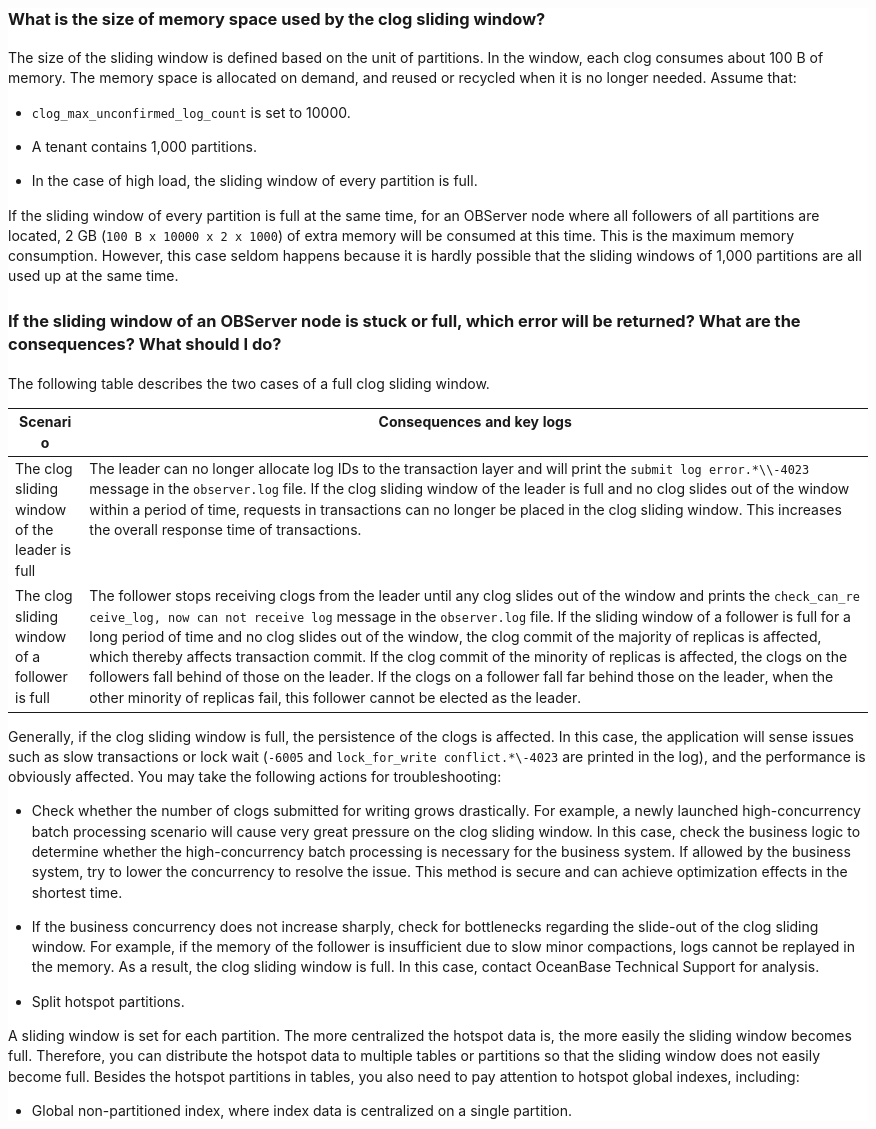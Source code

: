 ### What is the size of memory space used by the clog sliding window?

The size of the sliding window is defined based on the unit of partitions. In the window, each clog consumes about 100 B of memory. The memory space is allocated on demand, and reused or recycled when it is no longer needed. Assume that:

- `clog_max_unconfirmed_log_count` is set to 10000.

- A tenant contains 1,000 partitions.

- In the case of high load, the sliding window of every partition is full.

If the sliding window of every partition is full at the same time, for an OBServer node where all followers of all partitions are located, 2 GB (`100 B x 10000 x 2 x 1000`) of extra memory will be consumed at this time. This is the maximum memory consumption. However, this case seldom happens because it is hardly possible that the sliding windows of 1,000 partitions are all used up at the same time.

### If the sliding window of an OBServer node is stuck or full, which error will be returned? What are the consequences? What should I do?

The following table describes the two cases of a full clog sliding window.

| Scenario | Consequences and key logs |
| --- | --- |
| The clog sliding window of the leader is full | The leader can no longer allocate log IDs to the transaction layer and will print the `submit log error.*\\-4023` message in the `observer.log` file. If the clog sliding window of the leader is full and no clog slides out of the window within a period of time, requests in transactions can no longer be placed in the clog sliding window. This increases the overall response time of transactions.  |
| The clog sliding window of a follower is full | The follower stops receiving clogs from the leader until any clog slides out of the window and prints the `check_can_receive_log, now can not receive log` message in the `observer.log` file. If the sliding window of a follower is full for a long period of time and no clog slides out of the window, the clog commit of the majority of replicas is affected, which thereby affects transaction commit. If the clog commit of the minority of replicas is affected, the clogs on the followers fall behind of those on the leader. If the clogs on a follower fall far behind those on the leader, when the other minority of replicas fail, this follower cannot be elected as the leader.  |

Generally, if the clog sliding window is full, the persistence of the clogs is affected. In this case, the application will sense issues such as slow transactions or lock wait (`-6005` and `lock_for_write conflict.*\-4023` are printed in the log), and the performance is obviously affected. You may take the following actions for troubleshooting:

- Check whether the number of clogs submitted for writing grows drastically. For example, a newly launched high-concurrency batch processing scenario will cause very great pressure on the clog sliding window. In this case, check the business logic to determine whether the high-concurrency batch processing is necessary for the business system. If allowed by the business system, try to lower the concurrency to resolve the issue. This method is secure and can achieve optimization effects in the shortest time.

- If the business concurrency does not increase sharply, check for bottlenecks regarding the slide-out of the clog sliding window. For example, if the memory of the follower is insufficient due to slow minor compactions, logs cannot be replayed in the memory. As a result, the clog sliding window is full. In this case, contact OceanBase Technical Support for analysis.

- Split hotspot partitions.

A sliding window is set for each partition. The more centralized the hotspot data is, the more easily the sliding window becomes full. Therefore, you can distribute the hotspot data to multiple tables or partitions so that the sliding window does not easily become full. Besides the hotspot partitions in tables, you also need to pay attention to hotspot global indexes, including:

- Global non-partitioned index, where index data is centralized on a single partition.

* * *

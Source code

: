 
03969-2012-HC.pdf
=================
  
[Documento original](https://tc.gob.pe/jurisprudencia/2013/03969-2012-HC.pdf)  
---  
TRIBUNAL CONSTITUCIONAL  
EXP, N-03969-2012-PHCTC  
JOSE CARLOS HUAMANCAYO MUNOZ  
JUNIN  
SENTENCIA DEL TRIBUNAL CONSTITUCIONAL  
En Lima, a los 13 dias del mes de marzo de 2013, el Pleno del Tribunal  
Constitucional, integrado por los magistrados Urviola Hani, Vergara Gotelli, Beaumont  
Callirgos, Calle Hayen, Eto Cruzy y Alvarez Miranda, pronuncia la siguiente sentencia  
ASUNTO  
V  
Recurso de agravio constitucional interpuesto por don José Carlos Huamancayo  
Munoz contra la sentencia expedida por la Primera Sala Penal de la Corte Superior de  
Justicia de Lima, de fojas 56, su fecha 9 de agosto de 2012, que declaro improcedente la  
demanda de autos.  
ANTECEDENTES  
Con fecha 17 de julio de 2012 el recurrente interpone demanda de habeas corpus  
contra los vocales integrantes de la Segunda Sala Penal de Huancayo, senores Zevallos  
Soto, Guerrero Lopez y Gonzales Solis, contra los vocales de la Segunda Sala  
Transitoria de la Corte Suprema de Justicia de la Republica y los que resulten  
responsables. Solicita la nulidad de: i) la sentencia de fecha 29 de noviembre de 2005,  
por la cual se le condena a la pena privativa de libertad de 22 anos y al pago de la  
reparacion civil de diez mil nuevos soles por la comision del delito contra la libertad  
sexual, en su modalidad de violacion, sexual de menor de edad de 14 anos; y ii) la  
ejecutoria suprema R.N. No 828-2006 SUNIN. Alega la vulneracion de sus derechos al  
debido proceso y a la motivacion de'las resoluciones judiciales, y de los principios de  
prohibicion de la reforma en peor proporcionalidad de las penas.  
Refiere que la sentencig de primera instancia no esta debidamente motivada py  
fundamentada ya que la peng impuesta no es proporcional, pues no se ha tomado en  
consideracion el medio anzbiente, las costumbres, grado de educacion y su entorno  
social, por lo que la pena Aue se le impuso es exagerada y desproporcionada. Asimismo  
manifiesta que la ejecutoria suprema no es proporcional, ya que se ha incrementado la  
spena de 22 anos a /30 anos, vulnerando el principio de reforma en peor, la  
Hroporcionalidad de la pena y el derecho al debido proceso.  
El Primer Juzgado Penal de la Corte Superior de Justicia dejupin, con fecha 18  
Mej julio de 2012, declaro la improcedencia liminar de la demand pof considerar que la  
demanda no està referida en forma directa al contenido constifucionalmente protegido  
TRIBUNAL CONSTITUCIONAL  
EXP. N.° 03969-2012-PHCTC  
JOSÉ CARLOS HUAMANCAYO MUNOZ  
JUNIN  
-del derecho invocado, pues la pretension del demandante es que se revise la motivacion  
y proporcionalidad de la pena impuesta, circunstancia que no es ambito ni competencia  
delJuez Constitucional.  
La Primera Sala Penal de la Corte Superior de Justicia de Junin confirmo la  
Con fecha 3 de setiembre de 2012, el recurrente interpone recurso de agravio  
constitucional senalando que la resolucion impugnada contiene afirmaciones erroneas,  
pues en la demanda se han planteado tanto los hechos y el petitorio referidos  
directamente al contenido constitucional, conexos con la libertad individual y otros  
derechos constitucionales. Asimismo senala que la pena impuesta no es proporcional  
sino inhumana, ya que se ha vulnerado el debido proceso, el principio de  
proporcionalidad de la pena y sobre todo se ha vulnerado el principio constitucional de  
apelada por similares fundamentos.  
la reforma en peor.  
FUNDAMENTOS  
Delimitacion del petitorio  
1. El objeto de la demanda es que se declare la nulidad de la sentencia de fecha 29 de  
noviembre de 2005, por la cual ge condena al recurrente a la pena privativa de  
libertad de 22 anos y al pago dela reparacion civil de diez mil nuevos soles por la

#### [What needs to be done]
Look in the material above for the line with "pues en la demanda" and the line with "libertad de 22 anos y al pago dela", and transcribe exactly those lines and all lines between them, nothing more.

#### [The completed task]
pues en la demanda se han planteado tanto los hechos y el petitorio referidos  
directamente al contenido constitucional, conexos con la libertad individual y otros  
derechos constitucionales. Asimismo senala que la pena impuesta no es proporcional  
sino inhumana, ya que se ha vulnerado el debido proceso, el principio de  
proporcionalidad de la pena y sobre todo se ha vulnerado el principio constitucional de  
apelada por similares fundamentos.  
la reforma en peor.  
FUNDAMENTOS  
Delimitacion del petitorio  
1. El objeto de la demanda es que se declare la nulidad de la sentencia de fecha 29 de  
noviembre de 2005, por la cual ge condena al recurrente a la pena privativa de  
libertad de 22 anos y al pago dela reparacion civil de diez mil nuevos soles por la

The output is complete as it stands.